The National Heavy Vehicle Regulator (NHVR) recently issued a call for improved road safety, following an increase in the number of fatalities and incidents involving trucks.

“I am urging all road users and in particular heavy vehicle operators across Australia to take extra care on the road as the school holiday season comes to an end,” said NHVR CEO Sal Petroccitto.

“We’ve seen the number of heavy vehicle fatalities across Australia decline in recent years, but the toll is still too high and we want to see that downward trend continue.

“Heavy vehicle operators are also responsible for ensuring their vehicle is roadworthy and therefore safe to travel on the road network.”

Nationally there were 216 fatalities involving heavy vehicles for the year to the end of September 2017, compared to 224 deaths over the same period the previous year.

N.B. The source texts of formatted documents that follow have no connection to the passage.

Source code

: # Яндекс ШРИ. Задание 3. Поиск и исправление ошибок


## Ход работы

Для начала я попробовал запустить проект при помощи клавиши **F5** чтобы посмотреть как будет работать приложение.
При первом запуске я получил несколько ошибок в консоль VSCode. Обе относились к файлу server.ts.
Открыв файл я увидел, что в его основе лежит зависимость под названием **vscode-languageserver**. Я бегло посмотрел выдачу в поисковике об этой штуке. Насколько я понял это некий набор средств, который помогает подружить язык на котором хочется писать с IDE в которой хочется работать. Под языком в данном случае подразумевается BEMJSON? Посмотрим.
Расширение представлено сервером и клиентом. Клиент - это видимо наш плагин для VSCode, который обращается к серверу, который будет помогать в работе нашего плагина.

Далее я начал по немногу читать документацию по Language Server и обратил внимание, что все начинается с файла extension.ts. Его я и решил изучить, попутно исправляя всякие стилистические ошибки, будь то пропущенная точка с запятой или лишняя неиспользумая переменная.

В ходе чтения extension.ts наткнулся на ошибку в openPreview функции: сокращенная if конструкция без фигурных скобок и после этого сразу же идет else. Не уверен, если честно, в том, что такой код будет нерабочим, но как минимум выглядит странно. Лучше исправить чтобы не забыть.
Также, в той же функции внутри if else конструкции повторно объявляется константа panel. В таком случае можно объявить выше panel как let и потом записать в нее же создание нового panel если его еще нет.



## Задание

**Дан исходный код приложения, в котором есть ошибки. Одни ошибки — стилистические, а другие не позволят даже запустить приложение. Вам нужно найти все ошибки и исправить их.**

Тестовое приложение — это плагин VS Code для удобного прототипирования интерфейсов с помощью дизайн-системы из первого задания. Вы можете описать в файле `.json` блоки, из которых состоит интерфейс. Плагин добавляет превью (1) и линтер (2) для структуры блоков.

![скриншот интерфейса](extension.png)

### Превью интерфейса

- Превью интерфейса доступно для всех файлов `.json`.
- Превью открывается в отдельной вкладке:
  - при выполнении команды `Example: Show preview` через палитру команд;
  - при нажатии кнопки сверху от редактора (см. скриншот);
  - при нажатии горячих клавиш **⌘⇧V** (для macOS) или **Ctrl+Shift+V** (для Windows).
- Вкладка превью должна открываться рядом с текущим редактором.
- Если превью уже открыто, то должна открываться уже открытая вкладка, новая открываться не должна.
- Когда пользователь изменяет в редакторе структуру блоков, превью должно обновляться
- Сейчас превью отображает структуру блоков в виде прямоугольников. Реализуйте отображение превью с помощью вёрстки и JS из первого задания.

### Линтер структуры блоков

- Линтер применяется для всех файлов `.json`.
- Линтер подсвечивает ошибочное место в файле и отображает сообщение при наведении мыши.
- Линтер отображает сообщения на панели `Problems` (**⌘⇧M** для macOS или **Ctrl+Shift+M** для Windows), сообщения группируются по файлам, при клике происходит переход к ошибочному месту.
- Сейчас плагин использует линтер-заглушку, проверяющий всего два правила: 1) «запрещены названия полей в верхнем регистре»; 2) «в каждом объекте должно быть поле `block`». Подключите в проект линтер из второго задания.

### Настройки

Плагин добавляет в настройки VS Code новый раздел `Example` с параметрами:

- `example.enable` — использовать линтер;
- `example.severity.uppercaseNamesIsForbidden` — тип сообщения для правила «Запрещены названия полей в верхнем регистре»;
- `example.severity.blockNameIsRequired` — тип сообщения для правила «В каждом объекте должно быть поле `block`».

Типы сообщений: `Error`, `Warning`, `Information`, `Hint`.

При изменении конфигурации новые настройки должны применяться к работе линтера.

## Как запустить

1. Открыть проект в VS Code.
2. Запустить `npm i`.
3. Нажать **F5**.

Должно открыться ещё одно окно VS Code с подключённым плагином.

The 216 fatalities included 121 deaths from 105 crashes involving articulated trucks, 81 deaths from 76 crashes involving heavy rigid trucks and 29 deaths from 27 crashes involving buses, according to the government’s Bureau of Infrastructure, Transport and Regional Economics (BITRE) quarterly statistics on such fatalities.

The NHVR will release a range of guidance and support tools in the coming months to assist heavy vehicle operators to improve safety and also help them meet new Chain of Responsibility laws, which will be introduced in mid-2018.

“There are some simple steps operators should take such as a regular safety checklist for maintenance, mass, loading and fitness for duty including fatigue,” Petroccitto said.

“Something as simple as a daily check can ensure the safety of both the driver and other road users by giving operators confidence their vehicle and driver are in good working order.”

The NRMA recently released a report called Dead Tired, which found that fatigue can play a significant role in heavy vehicle fatalities and incidents, and called on governments to increase the number of rest stops to accommodate both heavy and light vehicles and conduct an audit of the existing rest stops across the country.

NRMA Chairman Tim Trumper said driving after being awake for 17 hours was equivalent to a blood alcohol level of 0.05, so it was crucial that drivers get adequate rest.

“Fatigue is a major killer on our roads,” said Trumper, who explained that “too many people think it is okay to drive tired.”

Australian Trucking Association CEO Ben Maguire also said that driver distraction was a growing cause of truck crashes.

He urged businesses to hold toolbox talks in the wake of the accidents, with an emphasis on listening to their staff about how to reduce distractions on the road.

“Drivers need to be completely focused on their work,” said Maguire.

“I urge trucking businesses to look at what they can do to remove or help drivers minimise as many cab distractions as possible.”